_ASSIGNMENT_
Each entry below is to be copied verbatim, with no line missing.

_ENTRIES SUPPLIED_
==================================================

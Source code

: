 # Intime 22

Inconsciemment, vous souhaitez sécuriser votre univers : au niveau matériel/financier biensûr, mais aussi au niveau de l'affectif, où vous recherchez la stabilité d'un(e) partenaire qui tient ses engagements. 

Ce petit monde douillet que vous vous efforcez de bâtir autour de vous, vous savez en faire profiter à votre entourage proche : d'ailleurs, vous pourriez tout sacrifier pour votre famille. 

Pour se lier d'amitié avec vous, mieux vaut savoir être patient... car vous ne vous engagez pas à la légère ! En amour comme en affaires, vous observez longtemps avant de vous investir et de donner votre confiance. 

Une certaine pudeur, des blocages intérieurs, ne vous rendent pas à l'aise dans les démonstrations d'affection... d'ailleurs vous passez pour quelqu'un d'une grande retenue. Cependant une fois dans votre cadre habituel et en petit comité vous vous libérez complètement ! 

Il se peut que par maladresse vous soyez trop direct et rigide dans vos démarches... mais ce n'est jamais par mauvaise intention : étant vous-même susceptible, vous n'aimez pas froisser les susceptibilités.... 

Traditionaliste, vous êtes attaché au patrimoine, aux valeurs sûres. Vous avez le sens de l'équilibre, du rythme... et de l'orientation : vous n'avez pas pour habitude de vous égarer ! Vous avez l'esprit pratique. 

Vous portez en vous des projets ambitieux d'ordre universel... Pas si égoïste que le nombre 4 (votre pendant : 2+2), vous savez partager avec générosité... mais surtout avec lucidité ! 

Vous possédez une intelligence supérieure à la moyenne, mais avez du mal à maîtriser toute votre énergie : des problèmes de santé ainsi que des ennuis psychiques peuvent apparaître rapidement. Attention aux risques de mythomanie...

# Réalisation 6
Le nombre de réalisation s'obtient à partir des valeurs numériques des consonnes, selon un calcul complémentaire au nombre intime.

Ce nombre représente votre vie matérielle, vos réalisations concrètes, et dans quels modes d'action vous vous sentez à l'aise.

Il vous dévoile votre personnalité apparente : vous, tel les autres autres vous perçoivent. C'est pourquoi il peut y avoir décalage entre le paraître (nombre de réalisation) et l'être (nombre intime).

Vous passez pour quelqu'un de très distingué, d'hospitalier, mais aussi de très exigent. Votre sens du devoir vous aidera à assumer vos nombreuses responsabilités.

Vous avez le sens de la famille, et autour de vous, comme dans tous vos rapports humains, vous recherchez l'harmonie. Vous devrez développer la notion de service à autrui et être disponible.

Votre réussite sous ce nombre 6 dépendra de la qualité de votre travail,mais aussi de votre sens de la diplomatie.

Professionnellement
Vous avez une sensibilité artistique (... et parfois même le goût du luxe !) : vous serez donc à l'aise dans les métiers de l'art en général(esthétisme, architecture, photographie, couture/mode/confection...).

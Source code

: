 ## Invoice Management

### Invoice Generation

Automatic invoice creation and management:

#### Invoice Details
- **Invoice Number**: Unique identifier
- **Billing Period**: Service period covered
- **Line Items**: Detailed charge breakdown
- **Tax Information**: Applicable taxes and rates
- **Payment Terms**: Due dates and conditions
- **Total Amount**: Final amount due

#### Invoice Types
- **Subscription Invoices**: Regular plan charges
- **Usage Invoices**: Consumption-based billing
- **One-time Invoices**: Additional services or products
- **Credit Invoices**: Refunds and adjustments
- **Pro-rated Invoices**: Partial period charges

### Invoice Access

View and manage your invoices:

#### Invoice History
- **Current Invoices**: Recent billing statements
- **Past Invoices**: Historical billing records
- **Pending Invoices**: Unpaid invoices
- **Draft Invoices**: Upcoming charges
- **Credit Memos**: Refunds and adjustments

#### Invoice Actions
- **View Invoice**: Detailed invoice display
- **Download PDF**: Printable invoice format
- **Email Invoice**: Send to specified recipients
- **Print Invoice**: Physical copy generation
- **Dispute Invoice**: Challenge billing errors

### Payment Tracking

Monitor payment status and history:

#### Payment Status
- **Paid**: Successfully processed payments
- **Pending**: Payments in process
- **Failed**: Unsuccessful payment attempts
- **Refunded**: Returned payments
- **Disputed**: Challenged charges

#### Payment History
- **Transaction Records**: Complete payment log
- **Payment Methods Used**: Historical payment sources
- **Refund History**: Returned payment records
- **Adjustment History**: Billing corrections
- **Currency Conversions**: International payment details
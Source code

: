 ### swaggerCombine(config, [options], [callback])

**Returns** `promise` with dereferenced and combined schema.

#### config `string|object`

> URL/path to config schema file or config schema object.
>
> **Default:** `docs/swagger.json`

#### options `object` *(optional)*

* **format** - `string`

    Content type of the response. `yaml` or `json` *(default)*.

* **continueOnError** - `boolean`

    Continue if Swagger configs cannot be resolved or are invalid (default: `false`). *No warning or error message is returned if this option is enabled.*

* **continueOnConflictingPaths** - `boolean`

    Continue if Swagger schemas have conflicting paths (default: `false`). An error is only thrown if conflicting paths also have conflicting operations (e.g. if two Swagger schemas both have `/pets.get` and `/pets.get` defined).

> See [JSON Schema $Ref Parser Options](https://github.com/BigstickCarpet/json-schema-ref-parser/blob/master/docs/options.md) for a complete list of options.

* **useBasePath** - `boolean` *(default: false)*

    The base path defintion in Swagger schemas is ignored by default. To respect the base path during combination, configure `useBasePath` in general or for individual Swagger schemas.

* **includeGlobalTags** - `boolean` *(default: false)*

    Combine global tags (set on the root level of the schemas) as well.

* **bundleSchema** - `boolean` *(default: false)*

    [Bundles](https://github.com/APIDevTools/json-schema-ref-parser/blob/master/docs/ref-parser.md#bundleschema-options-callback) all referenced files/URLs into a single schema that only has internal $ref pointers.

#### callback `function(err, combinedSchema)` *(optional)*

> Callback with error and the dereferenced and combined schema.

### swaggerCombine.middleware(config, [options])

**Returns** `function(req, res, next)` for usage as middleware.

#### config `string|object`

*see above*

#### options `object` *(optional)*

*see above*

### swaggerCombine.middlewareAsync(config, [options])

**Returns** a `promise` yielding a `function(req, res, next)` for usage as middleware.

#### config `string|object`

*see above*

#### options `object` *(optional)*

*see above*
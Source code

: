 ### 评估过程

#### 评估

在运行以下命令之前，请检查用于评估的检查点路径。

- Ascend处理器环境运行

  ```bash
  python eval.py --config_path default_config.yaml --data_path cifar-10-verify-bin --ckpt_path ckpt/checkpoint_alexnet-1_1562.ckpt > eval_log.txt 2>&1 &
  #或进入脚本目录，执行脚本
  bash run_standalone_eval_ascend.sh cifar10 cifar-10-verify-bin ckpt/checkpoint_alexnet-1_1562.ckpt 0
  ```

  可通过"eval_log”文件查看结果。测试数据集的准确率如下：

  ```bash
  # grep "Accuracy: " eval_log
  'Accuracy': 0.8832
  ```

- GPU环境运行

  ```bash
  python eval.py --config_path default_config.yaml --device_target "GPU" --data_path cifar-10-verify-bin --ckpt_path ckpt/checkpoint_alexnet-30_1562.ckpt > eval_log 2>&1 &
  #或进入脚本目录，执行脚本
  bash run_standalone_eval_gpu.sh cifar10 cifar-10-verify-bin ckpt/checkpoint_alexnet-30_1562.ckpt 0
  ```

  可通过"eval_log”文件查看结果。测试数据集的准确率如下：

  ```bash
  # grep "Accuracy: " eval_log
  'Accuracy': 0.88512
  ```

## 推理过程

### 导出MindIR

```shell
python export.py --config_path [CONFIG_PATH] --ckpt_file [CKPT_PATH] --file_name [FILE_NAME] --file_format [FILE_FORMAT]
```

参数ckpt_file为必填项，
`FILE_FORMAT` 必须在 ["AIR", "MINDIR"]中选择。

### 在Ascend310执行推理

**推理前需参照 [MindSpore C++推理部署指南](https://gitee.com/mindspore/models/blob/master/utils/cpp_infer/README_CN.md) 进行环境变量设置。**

==================================================

_EXERCISE ANSWER_
Source code

: # Intime 22

Inconsciemment, vous souhaitez sécuriser votre univers : au niveau matériel/financier biensûr, mais aussi au niveau de l'affectif, où vous recherchez la stabilité d'un(e) partenaire qui tient ses engagements. 

Ce petit monde douillet que vous vous efforcez de bâtir autour de vous, vous savez en faire profiter à votre entourage proche : d'ailleurs, vous pourriez tout sacrifier pour votre famille. 

Pour se lier d'amitié avec vous, mieux vaut savoir être patient... car vous ne vous engagez pas à la légère ! En amour comme en affaires, vous observez longtemps avant de vous investir et de donner votre confiance. 

Une certaine pudeur, des blocages intérieurs, ne vous rendent pas à l'aise dans les démonstrations d'affection... d'ailleurs vous passez pour quelqu'un d'une grande retenue. Cependant une fois dans votre cadre habituel et en petit comité vous vous libérez complètement ! 

Il se peut que par maladresse vous soyez trop direct et rigide dans vos démarches... mais ce n'est jamais par mauvaise intention : étant vous-même susceptible, vous n'aimez pas froisser les susceptibilités.... 

Traditionaliste, vous êtes attaché au patrimoine, aux valeurs sûres. Vous avez le sens de l'équilibre, du rythme... et de l'orientation : vous n'avez pas pour habitude de vous égarer ! Vous avez l'esprit pratique. 

Vous portez en vous des projets ambitieux d'ordre universel... Pas si égoïste que le nombre 4 (votre pendant : 2+2), vous savez partager avec générosité... mais surtout avec lucidité ! 

Vous possédez une intelligence supérieure à la moyenne, mais avez du mal à maîtriser toute votre énergie : des problèmes de santé ainsi que des ennuis psychiques peuvent apparaître rapidement. Attention aux risques de mythomanie...

# Réalisation 6
Le nombre de réalisation s'obtient à partir des valeurs numériques des consonnes, selon un calcul complémentaire au nombre intime.

Ce nombre représente votre vie matérielle, vos réalisations concrètes, et dans quels modes d'action vous vous sentez à l'aise.

Il vous dévoile votre personnalité apparente : vous, tel les autres autres vous perçoivent. C'est pourquoi il peut y avoir décalage entre le paraître (nombre de réalisation) et l'être (nombre intime).

Vous passez pour quelqu'un de très distingué, d'hospitalier, mais aussi de très exigent. Votre sens du devoir vous aidera à assumer vos nombreuses responsabilités.

Vous avez le sens de la famille, et autour de vous, comme dans tous vos rapports humains, vous recherchez l'harmonie. Vous devrez développer la notion de service à autrui et être disponible.

Votre réussite sous ce nombre 6 dépendra de la qualité de votre travail,mais aussi de votre sens de la diplomatie.

Professionnellement
Vous avez une sensibilité artistique (... et parfois même le goût du luxe !) : vous serez donc à l'aise dans les métiers de l'art en général(esthétisme, architecture, photographie, couture/mode/confection...).

Source code

: ## Invoice Management

### Invoice Generation

Automatic invoice creation and management:

#### Invoice Details
- **Invoice Number**: Unique identifier
- **Billing Period**: Service period covered
- **Line Items**: Detailed charge breakdown
- **Tax Information**: Applicable taxes and rates
- **Payment Terms**: Due dates and conditions
- **Total Amount**: Final amount due

#### Invoice Types
- **Subscription Invoices**: Regular plan charges
- **Usage Invoices**: Consumption-based billing
- **One-time Invoices**: Additional services or products
- **Credit Invoices**: Refunds and adjustments
- **Pro-rated Invoices**: Partial period charges

### Invoice Access

View and manage your invoices:

#### Invoice History
- **Current Invoices**: Recent billing statements
- **Past Invoices**: Historical billing records
- **Pending Invoices**: Unpaid invoices
- **Draft Invoices**: Upcoming charges
- **Credit Memos**: Refunds and adjustments

#### Invoice Actions
- **View Invoice**: Detailed invoice display
- **Download PDF**: Printable invoice format
- **Email Invoice**: Send to specified recipients
- **Print Invoice**: Physical copy generation
- **Dispute Invoice**: Challenge billing errors

### Payment Tracking

Monitor payment status and history:

#### Payment Status
- **Paid**: Successfully processed payments
- **Pending**: Payments in process
- **Failed**: Unsuccessful payment attempts
- **Refunded**: Returned payments
- **Disputed**: Challenged charges

#### Payment History
- **Transaction Records**: Complete payment log
- **Payment Methods Used**: Historical payment sources
- **Refund History**: Returned payment records
- **Adjustment History**: Billing corrections
- **Currency Conversions**: International payment details
Source code

: ### swaggerCombine(config, [options], [callback])

**Returns** `promise` with dereferenced and combined schema.

#### config `string|object`

> URL/path to config schema file or config schema object.
>
> **Default:** `docs/swagger.json`

#### options `object` *(optional)*

* **format** - `string`

    Content type of the response. `yaml` or `json` *(default)*.

* **continueOnError** - `boolean`

    Continue if Swagger configs cannot be resolved or are invalid (default: `false`). *No warning or error message is returned if this option is enabled.*

* **continueOnConflictingPaths** - `boolean`

    Continue if Swagger schemas have conflicting paths (default: `false`). An error is only thrown if conflicting paths also have conflicting operations (e.g. if two Swagger schemas both have `/pets.get` and `/pets.get` defined).

> See [JSON Schema $Ref Parser Options](https://github.com/BigstickCarpet/json-schema-ref-parser/blob/master/docs/options.md) for a complete list of options.

* **useBasePath** - `boolean` *(default: false)*

    The base path defintion in Swagger schemas is ignored by default. To respect the base path during combination, configure `useBasePath` in general or for individual Swagger schemas.

* **includeGlobalTags** - `boolean` *(default: false)*

    Combine global tags (set on the root level of the schemas) as well.

* **bundleSchema** - `boolean` *(default: false)*

    [Bundles](https://github.com/APIDevTools/json-schema-ref-parser/blob/master/docs/ref-parser.md#bundleschema-options-callback) all referenced files/URLs into a single schema that only has internal $ref pointers.

#### callback `function(err, combinedSchema)` *(optional)*

> Callback with error and the dereferenced and combined schema.

### swaggerCombine.middleware(config, [options])

**Returns** `function(req, res, next)` for usage as middleware.

#### config `string|object`

*see above*

#### options `object` *(optional)*

*see above*

### swaggerCombine.middlewareAsync(config, [options])

**Returns** a `promise` yielding a `function(req, res, next)` for usage as middleware.

#### config `string|object`

*see above*

#### options `object` *(optional)*

*see above*
Source code

: ### 评估过程

#### 评估

在运行以下命令之前，请检查用于评估的检查点路径。

- Ascend处理器环境运行

  ```bash
  python eval.py --config_path default_config.yaml --data_path cifar-10-verify-bin --ckpt_path ckpt/checkpoint_alexnet-1_1562.ckpt > eval_log.txt 2>&1 &
  #或进入脚本目录，执行脚本
  bash run_standalone_eval_ascend.sh cifar10 cifar-10-verify-bin ckpt/checkpoint_alexnet-1_1562.ckpt 0
  ```

  可通过"eval_log”文件查看结果。测试数据集的准确率如下：

  ```bash
  # grep "Accuracy: " eval_log
  'Accuracy': 0.8832
  ```

- GPU环境运行

  ```bash
  python eval.py --config_path default_config.yaml --device_target "GPU" --data_path cifar-10-verify-bin --ckpt_path ckpt/checkpoint_alexnet-30_1562.ckpt > eval_log 2>&1 &
  #或进入脚本目录，执行脚本
  bash run_standalone_eval_gpu.sh cifar10 cifar-10-verify-bin ckpt/checkpoint_alexnet-30_1562.ckpt 0
  ```

  可通过"eval_log”文件查看结果。测试数据集的准确率如下：

  ```bash
  # grep "Accuracy: " eval_log
  'Accuracy': 0.88512
  ```

## 推理过程

### 导出MindIR

```shell
python export.py --config_path [CONFIG_PATH] --ckpt_file [CKPT_PATH] --file_name [FILE_NAME] --file_format [FILE_FORMAT]
```

参数ckpt_file为必填项，
`FILE_FORMAT` 必须在 ["AIR", "MINDIR"]中选择。

### 在Ascend310执行推理

**推理前需参照 [MindSpore C++推理部署指南](https://gitee.com/mindspore/models/blob/master/utils/cpp_infer/README_CN.md) 进行环境变量设置。**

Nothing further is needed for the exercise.